By Jason Stein and Patrick Marley

The U.S. Supreme Court on Monday rejected a challenge to Wisconsin's voter identification law, restoring the measure it had dramatically blocked ahead of last November's election but not in time for the April 7 ballot.

The decision by the justices means that the state will eventually require voters to show identification in all elections. But the court's action -- made without comment -- means the photo ID requirement will not be in place for the spring election, said Kevin Kennedy, the state's chief elections officer.

"Realistically, you could not implement this" in time for the April 7 election, said Kennedy, the director of the state's Government Accountability Board.

The nation's highest court froze the state law last fall after critics pointed out that absentee ballots had been mailed out without explanation of the ID requirement. Monday's decision came after absentee ballots had been mailed and in-person early voting had begun for the April 7 election between Wisconsin Supreme Court Justice Ann Walsh Bradley and her challenger, Rock County Circuit Judge James Daley.

It's likely the last decision of substance in a legal battle that has lasted for nearly four years.

"Absentee ballots are already in the hands of voters, therefore, the law cannot be implemented for the April 7 election. The voter ID law will be in place for future elections -- this decision is final," GOP Attorney General Brad Schimel said in a statement.

Those who brought the challenge filed an emergency request on Monday with the 7th Circuit Court of Appeals in Chicago seeking a court order preventing the voter ID requirement from going into effect until after the April 7 election. Kennedy said the state would not oppose that effort.

There will likely be special elections later in 2015 with the ID requirement in place, Kennedy said. The first statewide election with the requirement will be the next spring primary, in February 2016.

Opponents of the voter ID law decried the decision.

"The values enshrined in our Constitution, and protected in the Voting Rights Act, are undermined when burdensome laws like photo ID requirements make the ballot box inaccessible to any eligible voters," said a statement from Penda Hair, co-director of the Advancement Project, which assisted with the litigation. "Our elections should always be free, fair and accessible to all citizens. Under Wisconsin's restrictive photo ID law, they simply are not."

Wisconsin was one of four states in which a dispute over voting rules reached the U.S. Supreme Court last fall. The other states were North Carolina, Ohio and Texas. Of the four states, only Wisconsin's rules were temporarily blocked.

Gov. Scott Walker and his fellow Republicans approved Wisconsin's photo ID law in 2011, but it was quickly blocked by a series of court decisions in four lawsuits in state and federal court.

Walker campaign issue

The Republican governor, who is now ramping up a presidential campaign, has frequently cited the voter ID law as an accomplishment and brought it up in speeches he gave last week on a swing through the early primary state of South Carolina.

"This is great news for Wisconsin voters," Walker said in a Monday statement. "As we've said, this is a common sense reform that protects the integrity of our voting process, making it easy to vote and hard to cheat."

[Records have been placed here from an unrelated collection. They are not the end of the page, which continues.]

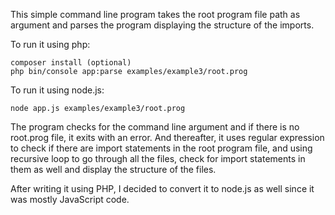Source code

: This simple command line program takes the root program file path as argument and parses the program displaying the structure of the imports.

To run it using php:

    composer install (optional)
    php bin/console app:parse examples/example3/root.prog


To run it using node.js:

    node app.js examples/example3/root.prog

The program checks for the command line argument and if there is no root.prog file, it exits with an error.
And thereafter, it uses regular expression to check if there are import statements in the root program file, and using recursive loop to go through all the files, check for import statements in them as well and display the structure of the files.

After writing it using PHP, I decided to convert it to node.js as well since it was mostly JavaScript code.
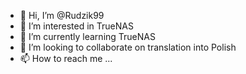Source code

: - 👋 Hi, I’m @Rudzik99
- 👀 I’m interested in TrueNAS
- 🌱 I’m currently learning TrueNAS
- 💞️ I’m looking to collaborate on translation into Polish
- 📫 How to reach me ...

<!---
Rudzik99/Rudzik99 is a ✨ special ✨ repository because its `README.md` (this file) appears on your GitHub profile.
You can click the Preview link to take a look at your changes.
--->
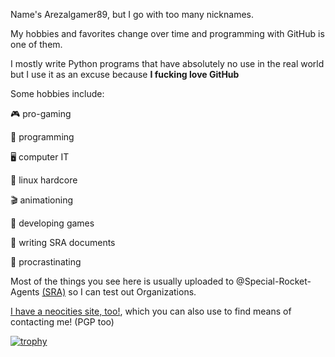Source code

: Name's Arezalgamer89, but I go with too many nicknames.

My hobbies and favorites change over time and programming with GitHub is one of them.

I mostly write Python programs that have absolutely no use in the real world but I use it as an excuse because **I fucking love GitHub**

Some hobbies include:

🎮 pro-gaming

📑 programming

🖥 computer IT

🐧 linux hardcore

🎬 animationing

💾 developing games

📜 writing SRA documents

🛌 procrastinating


Most of the things you see here is usually uploaded to @Special-Rocket-Agents [\(SRA)](https://github.com/Special-Rocket-Agents) so I can test out Organizations.

[I have a neocities site, too!](https://arezg.neocities.org), which you can also use to find means of contacting me! (PGP too)

[![trophy](https://github-profile-trophy.vercel.app/?username=ArezalGame89)](https://github.com/ryo-ma/github-profile-trophy)

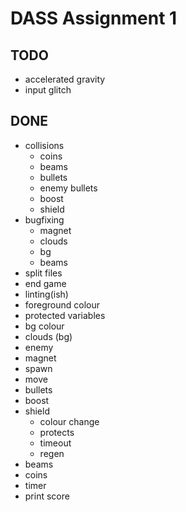 # DASS Assignment 1
## TODO
- accelerated gravity
- input glitch

## DONE
- collisions
	- coins
	- beams
	- bullets
	- enemy bullets
	- boost
	- shield
- bugfixing
	- magnet
	- clouds
	- bg 
	- beams
- split files
- end game
- linting(ish)
- foreground colour
- protected variables
- bg colour
- clouds (bg)
- enemy
- magnet
- spawn
- move
- bullets
- boost
- shield
	- colour change
	- protects
	- timeout
	- regen
- beams
- coins
- timer 
- print score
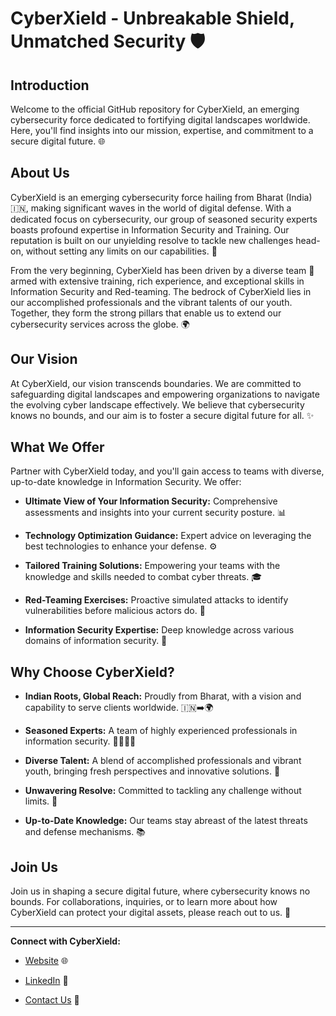 # CyberXield - Unbreakable Shield, Unmatched Security 🛡️

## Introduction

Welcome to the official GitHub repository for CyberXield, an emerging cybersecurity force dedicated to fortifying digital landscapes worldwide. Here, you'll find insights into our mission, expertise, and commitment to a secure digital future. 🌐

## About Us

CyberXield is an emerging cybersecurity force hailing from Bharat (India) 🇮🇳, making significant waves in the world of digital defense. With a dedicated focus on cybersecurity, our group of seasoned security experts boasts profound expertise in Information Security and Training. Our reputation is built on our unyielding resolve to tackle new challenges head-on, without setting any limits on our capabilities. 💪

From the very beginning, CyberXield has been driven by a diverse team 🤝 armed with extensive training, rich experience, and exceptional skills in Information Security and Red-teaming. The bedrock of CyberXield lies in our accomplished professionals and the vibrant talents of our youth. Together, they form the strong pillars that enable us to extend our cybersecurity services across the globe. 🌍

## Our Vision

At CyberXield, our vision transcends boundaries. We are committed to safeguarding digital landscapes and empowering organizations to navigate the evolving cyber landscape effectively. We believe that cybersecurity knows no bounds, and our aim is to foster a secure digital future for all. ✨

## What We Offer

Partner with CyberXield today, and you'll gain access to teams with diverse, up-to-date knowledge in Information Security. We offer:

* **Ultimate View of Your Information Security:** Comprehensive assessments and insights into your current security posture. 📊

* **Technology Optimization Guidance:** Expert advice on leveraging the best technologies to enhance your defense. ⚙️

* **Tailored Training Solutions:** Empowering your teams with the knowledge and skills needed to combat cyber threats. 🎓

* **Red-Teaming Exercises:** Proactive simulated attacks to identify vulnerabilities before malicious actors do. 🎯

* **Information Security Expertise:** Deep knowledge across various domains of information security. 🧠

## Why Choose CyberXield?

* **Indian Roots, Global Reach:** Proudly from Bharat, with a vision and capability to serve clients worldwide. 🇮🇳➡️🌍

* **Seasoned Experts:** A team of highly experienced professionals in information security. 👨‍💻👩‍💻

* **Diverse Talent:** A blend of accomplished professionals and vibrant youth, bringing fresh perspectives and innovative solutions. 🌟

* **Unwavering Resolve:** Committed to tackling any challenge without limits. 💪

* **Up-to-Date Knowledge:** Our teams stay abreast of the latest threats and defense mechanisms. 📚

## Join Us

Join us in shaping a secure digital future, where cybersecurity knows no bounds. For collaborations, inquiries, or to learn more about how CyberXield can protect your digital assets, please reach out to us. 🤝

---

**Connect with CyberXield:**

* [Website](https://www.cyberxield.in) 🌐

* [LinkedIn](https://www.linkedin.com/company/cyberxield) 🔗

* [Contact Us](mailto:rajnish@cyberxield.com) 📧

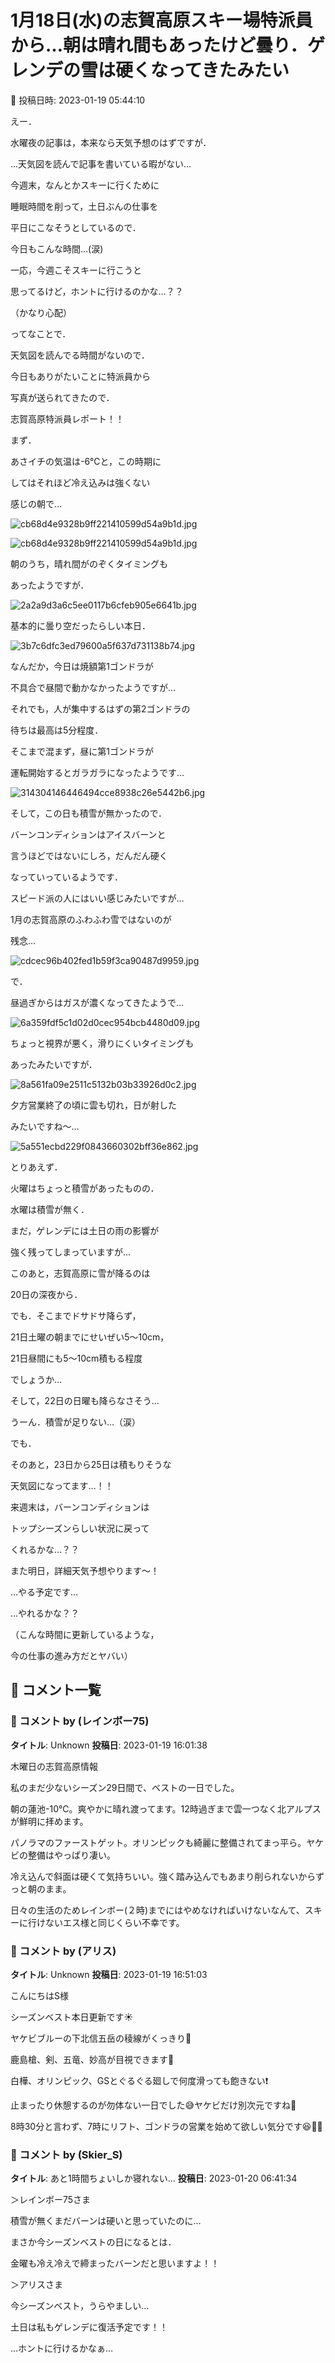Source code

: # 1月18日(水)の志賀高原スキー場特派員から…朝は晴れ間もあったけど曇り．ゲレンデの雪は硬くなってきたみたい

📅 投稿日時: 2023-01-19 05:44:10

えー．


水曜夜の記事は，本来なら天気予想のはずですが．


…天気図を読んで記事を書いている暇がない…





今週末，なんとかスキーに行くために


睡眠時間を削って，土日ぶんの仕事を


平日にこなそうとしているので．


今日もこんな時間…(涙)


一応，今週こそスキーに行こうと


思ってるけど，ホントに行けるのかな…？？


（かなり心配）





ってなことで．


天気図を読んでる時間がないので．


今日もありがたいことに特派員から


写真が送られてきたので．


志賀高原特派員レポート！！





まず．


あさイチの気温は-6℃と，この時期に


してはそれほど冷え込みは強くない


感じの朝で…




![cb68d4e9328b9ff221410599d54a9b1d.jpg](images/cb68d4e9328b9ff221410599d54a9b1d.jpg)



![cb68d4e9328b9ff221410599d54a9b1d.jpg](images/cb68d4e9328b9ff221410599d54a9b1d.jpg)







朝のうち，晴れ間がのぞくタイミングも


あったようですが．




![2a2a9d3a6c5ee0117b6cfeb905e6641b.jpg](images/2a2a9d3a6c5ee0117b6cfeb905e6641b.jpg)







基本的に曇り空だったらしい本日．




![3b7c6dfc3ed79600a5f637d731138b74.jpg](images/3b7c6dfc3ed79600a5f637d731138b74.jpg)







なんだか，今日は焼額第1ゴンドラが


不具合で昼間で動かなかったようですが…


それでも，人が集中するはずの第2ゴンドラの


待ちは最高は5分程度．


そこまで混まず，昼に第1ゴンドラが


運転開始するとガラガラになったようです…




![314304146446494cce8938c26e5442b6.jpg](images/314304146446494cce8938c26e5442b6.jpg)







そして，この日も積雪が無かったので．


バーンコンディションはアイスバーンと


言うほどではないにしろ，だんだん硬く


なっていっているようです．


スピード派の人にはいい感じみたいですが…


1月の志賀高原のふわふわ雪ではないのが


残念…




![cdcec96b402fed1b59f3ca90487d9959.jpg](images/cdcec96b402fed1b59f3ca90487d9959.jpg)







で．


昼過ぎからはガスが濃くなってきたようで…




![6a359fdf5c1d02d0cec954bcb4480d09.jpg](images/6a359fdf5c1d02d0cec954bcb4480d09.jpg)







ちょっと視界が悪く，滑りにくいタイミングも


あったみたいですが．




![8a561fa09e2511c5132b03b33926d0c2.jpg](images/8a561fa09e2511c5132b03b33926d0c2.jpg)







夕方営業終了の頃に雲も切れ，日が射した


みたいですね～…




![5a551ecbd229f0843660302bff36e862.jpg](images/5a551ecbd229f0843660302bff36e862.jpg)







とりあえず．


火曜はちょっと積雪があったものの．


水曜は積雪が無く．


まだ，ゲレンデには土日の雨の影響が


強く残ってしまっていますが…





このあと，志賀高原に雪が降るのは


20日の深夜から．


でも．そこまでドサドサ降らず，


21日土曜の朝までにせいぜい5～10cm，


21日昼間にも5～10cm積もる程度


でしょうか…


そして，22日の日曜も降らなさそう…


うーん．積雪が足りない…（涙）





でも．


そのあと，23日から25日は積もりそうな


天気図になってます…！！


来週末は，バーンコンディションは


トップシーズンらしい状況に戻って


くれるかな…？？





また明日，詳細天気予想やります～！


…やる予定です…


…やれるかな？？


（こんな時間に更新しているような，


今の仕事の進み方だとヤバい）

## 💬 コメント一覧

### 💬 コメント by (レインボー75)
**タイトル**: Unknown
**投稿日**: 2023-01-19 16:01:38

木曜日の志賀高原情報

私のまだ少ないシーズン29日間で、ベストの一日でした。

朝の蓮池-10℃。爽やかに晴れ渡ってます。12時過ぎまで雲一つなく北アルプスが鮮明に拝めます。

パノラマのファーストゲット。オリンピックも綺麗に整備されてまっ平ら。ヤケビの整備はやっぱり凄い。

冷え込んで斜面は硬くて気持ちいい。強く踏み込んでもあまり削られないからずっと朝のまま。

日々の生活のためレインボー(２時)までにはやめなければいけないなんて、スキーに行けないエス様と同じくらい不幸です。

### 💬 コメント by (アリス)
**タイトル**: Unknown
**投稿日**: 2023-01-19 16:51:03

こんにちはS様



シーズンベスト本日更新です☀️

ヤケビブルーの下北信五岳の稜線がくっきり🎵

鹿島槍、剣、五竜、妙高が目視できます🙆

白樺、オリンピック、GSとぐるぐる廻しで何度滑っても飽きない❗️

止まったり休憩するのが勿体ない一日でした😅ヤケビだけ別次元ですね🎵

8時30分と言わず、7時にリフト、ゴンドラの営業を始めて欲しい気分です😆🎵🎵

### 💬 コメント by (Skier_S)
**タイトル**: あと1時間ちょいしか寝れない…
**投稿日**: 2023-01-20 06:41:34

＞レインボー75さま

積雪が無くまだバーンは硬いと思っていたのに…

まさか今シーズンベストの日になるとは．

金曜も冷え冷えで締まったバーンだと思いますよ！！



＞アリスさま

今シーズンベスト，うらやましい…

土日は私もゲレンデに復活予定です！！

…ホントに行けるかなぁ…

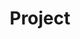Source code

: ---
layout: project
title: "Project"
description: ""
header-img: "img/home-bg.jpg"
category: project
---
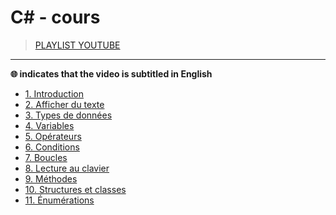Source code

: # C# - cours

> [PLAYLIST YOUTUBE](https://www.youtube.com/playlist?list=PLrSOXFDHBtfGBHAMEg9Om9nF_7R7h5mO7)

---

**🌐 indicates that the video is subtitled in English**

+ [1. Introduction](https://www.youtube.com/watch?v=uHUkndqnHAg)
+ [2. Afficher du texte](https://www.youtube.com/watch?v=T1ghHTJtdGQ)
+ [3. Types de données](https://www.youtube.com/watch?v=T4D2a2gbxYc)
+ [4. Variables](https://www.youtube.com/watch?v=Ssu2rZUZY64)
+ [5. Opérateurs](https://www.youtube.com/watch?v=9zUUp3HOtxo)
+ [6. Conditions](https://www.youtube.com/watch?v=QkOUHfTVXEI)
+ [7. Boucles](https://www.youtube.com/watch?v=1-Gnxzr5Neo)
+ [8. Lecture au clavier](https://www.youtube.com/watch?v=qqx6uARSewY)
+ [9. Méthodes](https://www.youtube.com/watch?v=nKmPXDdfA3s)
+ [10. Structures et classes](https://www.youtube.com/watch?v=tCM63nMetaU)
+ [11. Énumérations](https://www.youtube.com/watch?v=Ux5xvUByCjk)
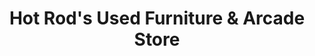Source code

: ---
title: "Hot Rod's Used Furniture & Arcade Store"
url: /greenville/hot-rods-used-furniture-and-arcade-store/
shop: furniture
---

In August, the Wisconsin Supreme Court upheld the law with minor adjustments that made it easier for people to get ID cards without having to pay along the way. The next month, a panel of 7th Circuit U.S. Court of Appeals in Chicago reinstated the law for the fall election -- a ruling that surprised both supporters and opponents of the voter ID law.

The full 10-member appeals court split 5-5 on the issue, leaving the panel's decision in place.

But then opponents of the law made an emergency appeal, arguing that there wasn't enough time both to protect voters and implement the law, and the U.S. Supreme Court put the measure on hold temporarily. That raised the question of whether a majority of justices on the high court held other reservations about the measure.

That issue appeared put to rest Monday when the court declined to take up a substantive appeal by opponents of the law.

Wisconsin's voter ID measure was in place for one election -- a low turnout primary in February 2012 -- before it was blocked by the court orders in the four cases, two in state court and two in federal court.

"It's a great day in Wisconsin; voter ID will finally be the law of the land," Assembly Speaker Robin Vos (R-Rochester) said Monday in a statement. "The common sense law will help ensure honest and fair elections in our state, and I look forward to the full implementation of voter ID in the coming months."

The League of Women Voters of Wisconsin, which challenged the law in one of the state lawsuits, disagreed.

"The problem with our elections is that not enough people vote in them. The last thing we need is laws that erect barriers for people who have been good voters for decades," the league's executive director, Andrea Kaminski, said in a statement.

Voters who do not have photo IDs that can be used for voting can get them for free from the state Division of Motor Vehicles.

In the state cases, the Wisconsin Supreme Court last year upheld the voter ID law by 4-3 in one case and 5-2 in another.

Bradley was in the minority in both those cases, and Daley has highlighted her rulings against voter ID as a reason he should replace her in the April 7 election. In a statement Monday, Daley said Bradley "remains the leader of the shrinking chorus of dissenters who refuse to join the Supreme Court, state legislators and public who recognize the need for this common sense election security measure."

Bradley had no comment on the matter, according to her campaign.

The Associated Press contributed to this article.